What I do not know however, is how / if Dropbox handles either hard links or symlinks, and so I would strongly suggest creating a test folder with a small number of files to test things out before doing this wholesale on your database.

jec0047 · June 11, 2022, 9:42pm

Per the Dropbox forum:

Symlinks and aliases are not currently supported by Dropbox…

Ward · June 12, 2022, 5:19am

Super. Thank you for the good explanation. I will try Hazel because I think it is the best solution as Dropbox is not supporting Symlinks. I will try Hazel on a small folder. The MD files are only a small number of the 40 TB. It is less than 5 % as most are PDF files and MS Office and they are supported by Dropbox. As MD and TXT are very small in storage that will not be a problem. I don’t like the fact that I will see all files double in Obsidian but I don’t see another solution. I have bought David Sparks his course for Hazel and that will help . But I think if follow your solution I will be a great start.

Lars · June 12, 2022, 11:53am

The problem:

You have a folder structure with .md files. You want to replicate the folders/files, but change the extensions to .txt. That already creates an issue with syncing files, since identical files will be different (because of the extension) for every syncing tool out there.

I was trying to wrap my head around it and found no easy solution for syncing folders while considering different extensions. So, before syncing, the .txt files have to be removed before every sync, repopulated with .md files and those renamed to be .txt

Assumptions:
~/Documents/mdfiles is the source directory
~/Documents/txtfiles is the destination directory (your Dropbox folder)

So, three steps:

Purge the destination folder of all .txt files
Sync source to destination folder (all files)
Recursively rename all .md to .txt

This can the done in the shell with this command sequence:

rsync -a --delete ~/Documents/mdfiles/ ~/Documents/txtfiles/;find ~/Documents/txtfiles -name “*.md” | while read filename;do mv -v “${filename}” “$(echo “${filename}” | sed -e ‘s/.md$/.txt/’)”;done

Warning: Please double (triple) check the folder names!!! “mdfiles” for your source, “txtfiles” for your destination

You can save it at a script (don’t forget to make it executable with chmod +x) and have it run in the background (cron) or and/run it with Hazel, Keyboard Maestro,…
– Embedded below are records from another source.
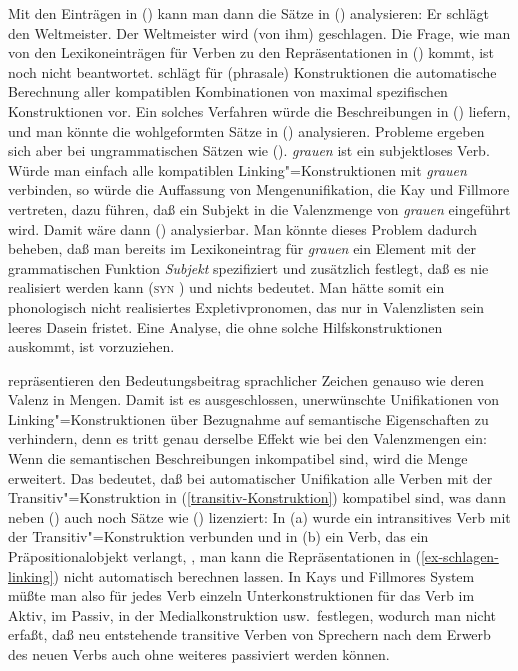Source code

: \zl
Mit den Einträgen in () kann man dann die Sätze in () analysieren:
\eal
\ex Er schlägt den Weltmeister.
\ex Der Weltmeister wird (von ihm) geschlagen.
\zl
Die Frage, wie man von den Lexikoneinträgen für Verben zu den Repräsentationen in ()
kommt, ist noch nicht beantwortet. \citet{Kay2002a} schlägt für (phrasale) Konstruktionen
die automatische Berechnung aller kompatiblen Kombinationen von maximal spezifischen
Konstruktionen vor. Ein solches Verfahren würde die Beschreibungen in () liefern,
und man könnte die wohlgeformten Sätze in () analysieren.
Probleme ergeben sich aber bei ungrammatischen Sätzen wie (). \emph{grauen} ist ein
subjektloses Verb. Würde man einfach alle kompatiblen Linking"=Konstruktionen mit \emph{grauen}
verbinden, so würde die Auffassung von Mengenunifikation, die Kay und Fillmore vertreten, dazu führen,
daß ein Subjekt in die Valenzmenge von \emph{grauen} eingeführt wird. Damit wäre dann ()
analysierbar.
\z
Man könnte dieses Problem dadurch beheben, daß man bereits im Lexikoneintrag für \emph{grauen}
ein Element mit der grammatischen Funktion \emph{Subjekt} spezifiziert und zusätzlich festlegt,
daß es nie realisiert werden kann (\textsc{syn} ) und nichts bedeutet. Man hätte somit
ein phonologisch nicht realisiertes Expletivpronomen, das nur in Valenzlisten sein leeres Dasein
fristet. Eine Analyse, die ohne solche Hilfskonstruktionen auskommt, ist vorzuziehen.

\citet{KF99a} repräsentieren den Bedeutungsbeitrag sprachlicher Zeichen genauso wie deren Valenz in Mengen.
Damit ist es ausgeschlossen, unerwünschte Unifikationen von Linking"=Konstruktionen über Bezugnahme
auf semantische Eigenschaften zu verhindern, denn es tritt genau derselbe Effekt wie bei den
Valenzmengen ein: Wenn die semantischen Beschreibungen inkompatibel sind, wird die Menge erweitert. Das bedeutet, daß bei
automatischer Unifikation alle Verben mit der Transitiv"=Konstruktion in (\ref{transitiv-Konstruktion}) kompatibel sind,
was dann neben () auch noch Sätze wie () lizenziert:
\eal
{}
\zl
In (a) wurde ein intransitives Verb mit der Transitiv"=Konstruktion verbunden und in
(b) ein Verb, das ein Präpositionalobjekt verlangt, \dash, man kann die Repräsentationen in
(\ref{ex-schlagen-linking}) nicht automatisch berechnen lassen. In Kays und Fillmores System müßte
man also für jedes Verb einzeln Unterkonstruktionen für das Verb im Aktiv, im Passiv, in der
Medialkonstruktion usw.\ festlegen, wodurch man nicht erfaßt, daß neu entstehende transitive Verben
von Sprechern nach dem Erwerb des neuen Verbs auch ohne weiteres passiviert werden können.%
%

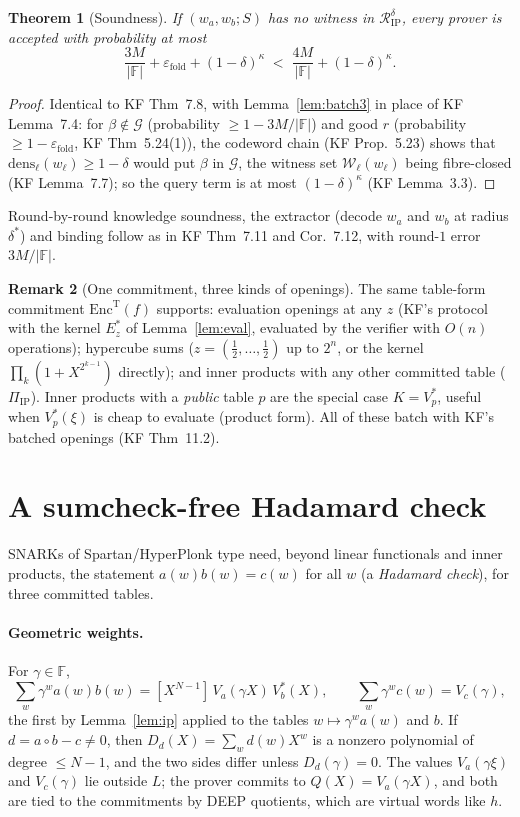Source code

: \documentclass[11pt]{article}
\newtheorem{theorem}{Theorem}
\theoremstyle{definition}
\newtheorem{remark}[theorem]{Remark}
\newcommand{\F}{\mathbb{F}}
\newcommand{\coef}[2]{[X^{#1}]\,#2}
\begin{document}
\begin{theorem}[Soundness]
If $(w_a,w_b;S)$ has no witness in $\mathcal R^\delta_{\mathrm{IP}}$, every prover is accepted with probability at most
\[\frac{3M}{|\F|}+\varepsilon_{\mathrm{fold}}+(1-\delta)^\kappa\;<\;\frac{4M}{|\F|}+(1-\delta)^\kappa.\]
\end{theorem}
\begin{proof}
Identical to KF Thm~7.8, with Lemma~\ref{lem:batch3} in place of KF Lemma~7.4: for $\beta\notin\mathcal G$ (probability $\ge1-3M/|\F|$) and good $r$ (probability $\ge1-\varepsilon_{\mathrm{fold}}$, KF Thm~5.24(1)), the codeword chain (KF Prop.~5.23) shows that $\mathrm{dens}_\ell(w_\ell)\ge1-\delta$ would put $\beta$ in $\mathcal G$, the witness set $\mathcal W_\ell(w_\ell)$ being fibre-closed (KF Lemma~7.7); so the query term is at most $(1-\delta)^\kappa$ (KF Lemma~3.3).
\end{proof}

Round-by-round knowledge soundness, the extractor (decode $w_a$ and $w_b$ at radius $\delta^\ast$) and binding follow as in KF Thm~7.11 and Cor.~7.12, with round-$1$ error $3M/|\F|$.

\begin{remark}[One commitment, three kinds of openings]
The same table-form commitment $\mathrm{Enc}^{\mathrm T}(f)$ supports: evaluation openings at any $z$ (KF's protocol with the kernel $E^\ast_z$ of Lemma~\ref{lem:eval}, evaluated by the verifier with $O(n)$ operations); hypercube sums ($z=(\tfrac12,\dots,\tfrac12)$ up to $2^n$, or the kernel $\prod_k(1+X^{2^{k-1}})$ directly); and inner products with any other committed table ($\Pi_{\mathrm{IP}}$).
Inner products with a \emph{public} table $p$ are the special case $K=V_p^\ast$, useful when $V_p^\ast(\xi)$ is cheap to evaluate (product form).
All of these batch with KF's batched openings (KF Thm~11.2).
\end{remark}

\section{A sumcheck-free Hadamard check}

SNARKs of Spartan/HyperPlonk type need, beyond linear functionals and inner products, the statement $a(w)b(w)=c(w)$ for all $w$ (a \emph{Hadamard check}), for three committed tables.

\paragraph{Geometric weights.} For $\gamma\in\F$,
\[
\sum_w\gamma^wa(w)b(w)=\coef{N-1}{V_a(\gamma X)\,V_b^\ast(X)},\qquad
\sum_w\gamma^wc(w)=V_c(\gamma),
\]
the first by Lemma~\ref{lem:ip} applied to the tables $w\mapsto\gamma^wa(w)$ and $b$.
If $d=a\circ b-c\ne0$, then $D_d(X)=\sum_wd(w)X^w$ is a nonzero polynomial of degree $\le N-1$, and the two sides differ unless $D_d(\gamma)=0$.
The values $V_a(\gamma\xi)$ and $V_c(\gamma)$ lie outside $L$; the prover commits to $Q(X)=V_a(\gamma X)$, and both are tied to the commitments by DEEP quotients, which are virtual words like $h$.
\end{document}
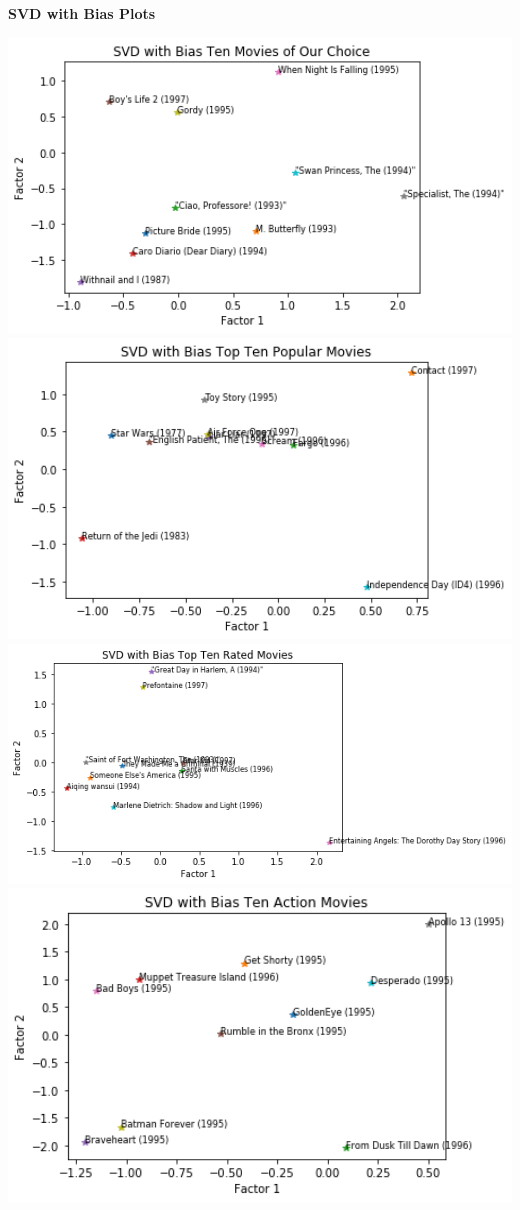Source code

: \newpage
\noindent\textbf{SVD with Bias Plots }\\
\begin{center}
	\includegraphics[width=16cm]{Pictures/Bias_choice}
	\includegraphics[width=16cm]{Pictures/Bias_popular}
	\includegraphics[width=19cm]{Pictures/Bias_highest}
	\includegraphics[width=16cm]{Pictures/Bias_action}

\end{center}
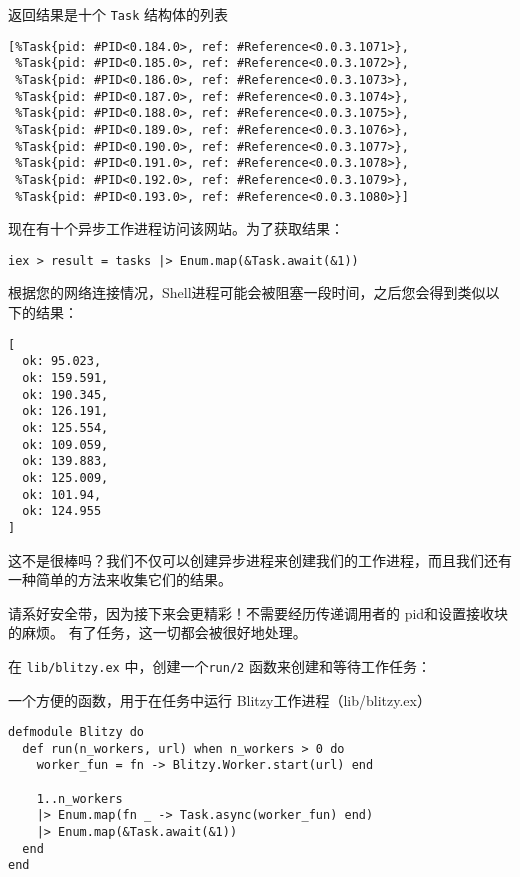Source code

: 返回结果是十个 \texttt{Task} 结构体的列表

\begin{code}{}
\begin{verbatim}
[%Task{pid: #PID<0.184.0>, ref: #Reference<0.0.3.1071>},
 %Task{pid: #PID<0.185.0>, ref: #Reference<0.0.3.1072>},
 %Task{pid: #PID<0.186.0>, ref: #Reference<0.0.3.1073>},
 %Task{pid: #PID<0.187.0>, ref: #Reference<0.0.3.1074>},
 %Task{pid: #PID<0.188.0>, ref: #Reference<0.0.3.1075>},
 %Task{pid: #PID<0.189.0>, ref: #Reference<0.0.3.1076>},
 %Task{pid: #PID<0.190.0>, ref: #Reference<0.0.3.1077>},
 %Task{pid: #PID<0.191.0>, ref: #Reference<0.0.3.1078>},
 %Task{pid: #PID<0.192.0>, ref: #Reference<0.0.3.1079>},
 %Task{pid: #PID<0.193.0>, ref: #Reference<0.0.3.1080>}]
\end{verbatim}
\end{code}

现在有十个异步工作进程访问该网站。为了获取结果：

\begin{code}{}\begin{verbatim}
iex > result = tasks |> Enum.map(&Task.await(&1))
\end{verbatim}
\end{code}

根据您的网络连接情况，Shell进程可能会被阻塞一段时间，之后您会得到类似以下的结果：

\begin{code}{}
\begin{verbatim}
[
  ok: 95.023,
  ok: 159.591,
  ok: 190.345,
  ok: 126.191,
  ok: 125.554,
  ok: 109.059,
  ok: 139.883,
  ok: 125.009,
  ok: 101.94,
  ok: 124.955
]
\end{verbatim}
\end{code}

这不是很棒吗？我们不仅可以创建异步进程来创建我们的工作进程，而且我们还有一种简单的方法来收集它们的结果。

请系好安全带，因为接下来会更精彩！不需要经历传递调用者的 pid和设置接收块的麻烦。
有了任务，这一切都会被很好地处理。

在 \texttt{lib/blitzy.ex} 中，创建一个\texttt{run/2} 函数来创建和等待工作任务：


\begin{code}{一个方便的函数，用于在任务中运行 Blitzy工作进程（lib/blitzy.ex）}

\begin{verbatim}
defmodule Blitzy do
  def run(n_workers, url) when n_workers > 0 do
    worker_fun = fn -> Blitzy.Worker.start(url) end

    1..n_workers
    |> Enum.map(fn _ -> Task.async(worker_fun) end)
    |> Enum.map(&Task.await(&1))
  end
end
\end{verbatim}
\end{code}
I you want to duplicate all .md files to .txt files (and update all.txt from .md) in the current folder structure:

find ~/Documents/txtfiles -name “.txt" -delete;find ~/Documents/txtfiles -name ".md” | while read filename;do cp -v “${filename}” “$(echo “${filename}” | sed -e ‘s/.md$/.txt/’)”;done

WARNING: all .txt will be deleted!

margaretamartin · June 13, 2022, 8:03pm

I don’t fully understand your workflow, but do the searchable .txt files need to be in the Obsidian vault? Since you’re searching in Dropbox, it seems unnecessary. And potentially confusing, because you could end up editing the .txt file instead of the .md.

So if not, perhaps you need to replicate the folder structure of the .md files for the .txt files, and keep that folder structure outside of the Obsidian vault. I’m not sure if Hazel can move the duplicate (.txt) to the right folder in a similar file structure. However, I’ll bet the Mac app Keyboard Maestro can, and I find it is easier to “program” than writing AppleScript.

I don’t think Keyboard Maestro can monitor a folder for changes, but I think you can get around this by attaching a Folder Action to the folder that triggers a simple AppleScript to run the Keyboard Maestro action.

You might want to look at David Spark’s Keyboard Maestro field guide. It’s a fast way to get up and running with this powerful and complex program.

Ward · June 18, 2022, 5:38am

Lars. Super thanx for the script. But I do not understand why I have to delete all TXT files? I just want overwrite them with a new copy.

Ward · June 18, 2022, 5:41am

Thank you. I will watch David Sparks Hazel guide and Keyboard Maestro field guide and see what is best to use. The MD and TXT need to be the project folder. Every project is a Vault in Obsidian and every project is a folder.

Ward · June 20, 2022, 10:16am

Hi. I cant find how to do it in Hazel. Even after watching David Sparks field guide. I have put my question in the Hazel forum.